プラネタリウムなんていつぶりだろう。小学生以来なのではないだろうか。
質の良い椅子に座る。見上げる角度になるため、ほぼ寝る姿勢だ。眠気が襲ってくる。
しかし閉じかけた瞼は、天体ショーが始まるとほとんど開いたままだった。先ほど見た空に劣らない。むしろ町の明かりや天候が関係ない分、きれいに見える。宇宙の始まりから、星座など、星空の物語が語られていた。
星見が力説する訳である。
次のコンテナは、通路になっていた。抜けた先で、望遠鏡を使った天体観測をしていた。空いている望遠鏡もいくつかあるようだ。置かれているのは初心者でも扱いやすく、上級者にも愛用されるメーカーだ。スタッフに操作を教わった田中は、少し操作しては覗き込み、感嘆の声をあげるのを繰り返している。
そんな彼の姿が珍しく、またカメラを構えてみた。気付いた田中はまたハッとして照れ笑いを浮かべるのである。
他にお土産を売るコンテナもあり、それぞれ部署へのお土産を買った。最後はカフェで温かい飲み物を購入し、ツアーを後にした。当初はいくつもりもなかったのに、存分に満喫してしまった。
「なんだかんだ長居しちゃいましたねー」
「そうだな」
思っていた旅とは違っていたが、これはこれで良かったと言える。熱いコーヒーを飲んで息を吐いた。
「行くぞ」
星見が言った。
どこへ。
彼は含みのある笑みを浮かべている。
「星空と出会いに」
車を走らせること1時間。山道を慎重に進んでいく。車一台がようやく通れる道幅。車の明かり以外に照らすものもない。雪の積もり方も変わってきた。道が封鎖される一歩手前なのではなかろうか。

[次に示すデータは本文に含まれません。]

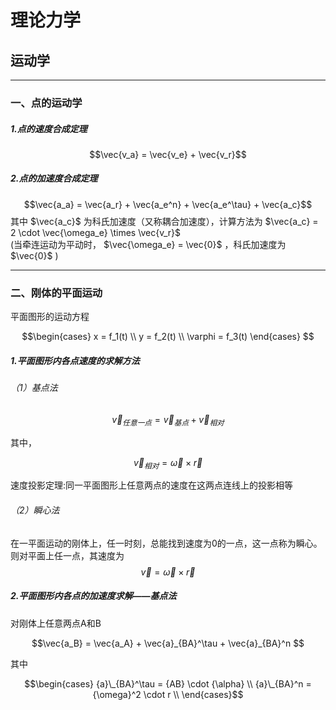 # 理论力学
## 运动学

***
### 一、点的运动学
##### 1.点的速度合成定理
$$\vec{v_a} = \vec{v_e} + \vec{v_r}$$

##### 2.点的加速度合成定理  
$$\vec{a_a} = \vec{a_r} + \vec{a_e^n} + \vec{a_e^\tau} + \vec{a_c}$$ 
其中 $\vec{a_c}$ 为科氏加速度（又称耦合加速度），计算方法为 $\vec{a_c} = 2 \cdot \vec{\omega_e} \times \vec{v_r}$  
(当牵连运动为平动时， $\vec{\omega_e} = \vec{0}$  ，科氏加速度为  $\vec{0}$  )

***
### 二、刚体的平面运动
平面图形的运动方程  
```math
\begin{cases}  
    x = f_1(t)  \\  
    y = f_2(t)  \\  
    \varphi = f_3(t)  
\end{cases}  
```

##### 1.平面图形内各点速度的求解方法
###### （1）基点法   
```math
\vec{v}_{任意一点} = \vec{v}_{基点} + \vec{v}_{相对}  
```
其中，  
```math
\vec{v}_{相对} = \vec{\omega} \times \vec{r}  
```
速度投影定理:同一平面图形上任意两点的速度在这两点连线上的投影相等

###### （2）瞬心法
在一平面运动的刚体上，任一时刻，总能找到速度为0的一点，这一点称为瞬心。
则对平面上任一点，其速度为  
$$\vec{v} = \vec{\omega} \times \vec{r}$$

##### 2.平面图形内各点的加速度求解——基点法
对刚体上任意两点A和B  
```math
\vec{a_B} = \vec{a_A} + \vec{a}_{BA}^\tau + \vec{a}_{BA}^n  
```
其中  
```math
\begin{cases}  
    {a}\_{BA}^\tau = {AB} \cdot {\alpha} \\  
    {a}\_{BA}^n = {\omega}^2 \cdot r \\  
\end{cases}
```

いつも以上に寡黙になっている星見を見遣る。運転に集中してもらうために、安易に話しかけることはできない。
一体どこへ連れてかれるのだろう。
星空に出会いにいくとはどういうことだろう。
二重の意味で心臓が音を立てる。
まさかこの機会に葬られるのではなかろうか。いつも帰宅するのを邪魔しているから。そういうサスペンスドラマあるよな。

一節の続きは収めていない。